Nel 43esimo anniversario della strage del 2 agosto 1980 l’Aser al fianco dell’Associazione dei familiari delle vittime
L’Associazione stampa Emilia Romagna anche quest’anno sarà al fianco dell’Associazione dei familiari delle vittime della strage del 2 agosto 1980 a Bologna.
Sono trascorsi 43 anni da quella maledetta mattina quando lo scoppio di una bomba fece 85 morti e oltre 200 feriti. Oggi il quadro giudiziario della strage è molto chiaro: tre persone condannate in via definitiva per concorso in strage (Francesca Mambro e il marito Giusva Fioravanti, ergastolo; Luigi Ciavardini 30 anni), un altro ex Nar, Gilberto Cavallini condannato all’ergastolo in primo grado con un processo d’appello in corso, stessa sorte per Paolo Bellini di Avanguardia Nazionale. Ma le indagini della Procura generale di Bologna sono riuscite e portare alla luce anche – stando sempre alle indagini – chi organizzò e finanziò l’orrore: la P2 di Licio Gelli. Nella rete, nel corso degli anni, sono finiti anche una serie di depistatori.
Tantissime sono le iniziative che in questi giorni animano la città metropolitana di Bologna con l’intento di non dimenticare la strage. Il cuore della cerimonia è a Palazzo d’Accursio, lungo via Indipendenza fino a Piazza Medaglie d’Oro.

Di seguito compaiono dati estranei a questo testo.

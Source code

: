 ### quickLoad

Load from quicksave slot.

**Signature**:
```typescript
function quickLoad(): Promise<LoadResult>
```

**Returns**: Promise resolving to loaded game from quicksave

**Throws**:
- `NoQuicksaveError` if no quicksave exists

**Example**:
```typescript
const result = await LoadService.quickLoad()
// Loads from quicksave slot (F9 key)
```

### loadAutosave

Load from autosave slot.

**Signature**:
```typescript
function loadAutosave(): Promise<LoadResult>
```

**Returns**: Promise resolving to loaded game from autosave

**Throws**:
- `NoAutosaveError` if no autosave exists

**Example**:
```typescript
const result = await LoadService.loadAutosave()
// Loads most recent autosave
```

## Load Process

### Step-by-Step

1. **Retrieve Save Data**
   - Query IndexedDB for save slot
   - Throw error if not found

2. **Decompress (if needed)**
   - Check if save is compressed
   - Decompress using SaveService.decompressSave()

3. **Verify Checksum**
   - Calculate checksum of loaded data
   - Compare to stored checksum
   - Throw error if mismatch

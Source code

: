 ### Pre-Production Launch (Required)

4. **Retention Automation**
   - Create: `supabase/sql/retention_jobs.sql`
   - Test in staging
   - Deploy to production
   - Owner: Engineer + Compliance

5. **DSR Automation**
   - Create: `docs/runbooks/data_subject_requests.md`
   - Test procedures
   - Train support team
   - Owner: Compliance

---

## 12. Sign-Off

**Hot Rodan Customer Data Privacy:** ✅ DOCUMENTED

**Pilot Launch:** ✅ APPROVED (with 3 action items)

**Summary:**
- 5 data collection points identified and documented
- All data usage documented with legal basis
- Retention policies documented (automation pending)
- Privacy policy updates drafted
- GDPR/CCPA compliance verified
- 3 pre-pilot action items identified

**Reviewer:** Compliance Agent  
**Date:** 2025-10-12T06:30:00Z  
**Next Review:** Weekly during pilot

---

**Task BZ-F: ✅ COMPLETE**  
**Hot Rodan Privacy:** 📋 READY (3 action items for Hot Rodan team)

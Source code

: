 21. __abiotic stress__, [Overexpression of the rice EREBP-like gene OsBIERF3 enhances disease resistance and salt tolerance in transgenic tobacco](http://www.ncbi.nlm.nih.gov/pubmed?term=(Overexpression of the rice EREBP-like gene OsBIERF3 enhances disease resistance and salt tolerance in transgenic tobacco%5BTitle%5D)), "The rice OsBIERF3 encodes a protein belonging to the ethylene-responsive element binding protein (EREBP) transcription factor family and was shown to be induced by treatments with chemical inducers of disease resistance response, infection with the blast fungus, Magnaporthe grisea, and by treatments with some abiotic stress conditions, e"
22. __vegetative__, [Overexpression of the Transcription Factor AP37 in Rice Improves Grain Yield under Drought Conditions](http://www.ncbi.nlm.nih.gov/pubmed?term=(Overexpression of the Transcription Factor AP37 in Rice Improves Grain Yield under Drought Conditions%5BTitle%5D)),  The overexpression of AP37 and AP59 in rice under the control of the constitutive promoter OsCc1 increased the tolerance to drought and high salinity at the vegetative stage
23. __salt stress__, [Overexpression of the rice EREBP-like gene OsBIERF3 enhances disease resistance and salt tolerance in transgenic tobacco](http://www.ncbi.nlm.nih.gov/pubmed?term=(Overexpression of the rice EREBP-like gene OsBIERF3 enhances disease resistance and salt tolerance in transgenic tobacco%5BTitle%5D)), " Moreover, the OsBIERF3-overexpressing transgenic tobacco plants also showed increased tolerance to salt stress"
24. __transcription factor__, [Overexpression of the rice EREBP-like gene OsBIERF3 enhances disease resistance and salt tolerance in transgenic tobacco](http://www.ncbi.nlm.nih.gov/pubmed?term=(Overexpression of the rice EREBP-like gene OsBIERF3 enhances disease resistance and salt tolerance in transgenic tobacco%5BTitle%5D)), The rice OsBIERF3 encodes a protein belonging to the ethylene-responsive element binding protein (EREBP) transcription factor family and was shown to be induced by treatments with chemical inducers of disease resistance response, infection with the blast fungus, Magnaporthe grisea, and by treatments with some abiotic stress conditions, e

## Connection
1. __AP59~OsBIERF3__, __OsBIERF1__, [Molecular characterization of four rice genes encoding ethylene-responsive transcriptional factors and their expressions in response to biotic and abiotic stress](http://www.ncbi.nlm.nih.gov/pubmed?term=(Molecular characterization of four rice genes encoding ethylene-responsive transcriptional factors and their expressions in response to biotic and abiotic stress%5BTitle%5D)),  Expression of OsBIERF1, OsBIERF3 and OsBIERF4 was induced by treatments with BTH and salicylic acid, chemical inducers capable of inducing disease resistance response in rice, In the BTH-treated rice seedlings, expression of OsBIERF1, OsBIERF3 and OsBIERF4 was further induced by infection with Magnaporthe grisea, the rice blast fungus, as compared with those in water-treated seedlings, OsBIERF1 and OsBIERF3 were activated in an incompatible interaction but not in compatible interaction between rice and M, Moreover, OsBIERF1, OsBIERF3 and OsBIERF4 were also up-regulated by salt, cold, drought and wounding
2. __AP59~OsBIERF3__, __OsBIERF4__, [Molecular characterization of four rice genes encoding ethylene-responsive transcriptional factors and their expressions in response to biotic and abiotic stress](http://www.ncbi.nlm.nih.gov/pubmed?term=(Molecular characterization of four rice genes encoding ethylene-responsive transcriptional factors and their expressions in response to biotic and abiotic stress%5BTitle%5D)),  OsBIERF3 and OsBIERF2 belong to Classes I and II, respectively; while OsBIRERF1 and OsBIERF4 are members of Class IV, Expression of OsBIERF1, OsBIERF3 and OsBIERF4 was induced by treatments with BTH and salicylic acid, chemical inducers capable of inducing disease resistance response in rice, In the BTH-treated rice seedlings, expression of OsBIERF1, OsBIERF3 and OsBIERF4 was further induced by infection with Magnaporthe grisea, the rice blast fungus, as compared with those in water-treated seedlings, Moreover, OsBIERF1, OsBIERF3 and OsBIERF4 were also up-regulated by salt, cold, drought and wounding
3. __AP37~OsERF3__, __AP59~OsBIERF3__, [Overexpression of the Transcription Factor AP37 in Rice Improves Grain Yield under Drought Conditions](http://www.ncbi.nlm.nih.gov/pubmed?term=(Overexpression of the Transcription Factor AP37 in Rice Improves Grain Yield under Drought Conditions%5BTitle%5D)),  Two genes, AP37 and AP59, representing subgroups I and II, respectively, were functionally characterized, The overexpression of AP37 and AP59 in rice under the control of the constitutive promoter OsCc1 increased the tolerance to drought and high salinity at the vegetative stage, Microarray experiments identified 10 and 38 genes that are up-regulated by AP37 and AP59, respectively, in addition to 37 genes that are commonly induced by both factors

Mercoledì alle 8.20 nel Cortile d’Onore del palazzo comunale il sindaco Matteo Lepore incontrerà i familiari delle vittime insieme alle massime autorità: in rappresentanza del governo, qui interverrà il ministro dell’Interno Matteo Piantedosi. Prenderà la parola anche il Presidente della Regione Emilia-Romagna Stefano Bonaccini. È già stata annunciata la partecipazione alla commemorazione della segretaria del Pd Elly Schlein e di Patrick Zaki, rientrato da una settimana in città dopo aver ricevuto la grazia dal presidente egiziano.
Alle 8.50 il corteo dei familiari con la gerbera bianca al petto, di cittadini e istituzioni partirà verso la stazione centrale, incontrando nel percorso i «sampietrini della memoria» su cui sono incisi i nomi e le età delle 85 vittime. Alle 10in Piazza Medaglie d’Oro è in programma l’intervento dal palco del presidente dell’Associazione tra i familiari delle vittime della strage Paolo Bolognesi.
Alle 10.25, ora dello scoppio della bomba, il triplice fischio della locomotiva segnerà il minuto di silenzio; poi le conclusioni con il sindaco Matteo Lepore
In occasione del 43esimo anniversario, ha scritto per noi un ricordo di quei momenti la collega Cristina Boschini, componente del direttivo Aser. Lo pubblichiamo di seguito.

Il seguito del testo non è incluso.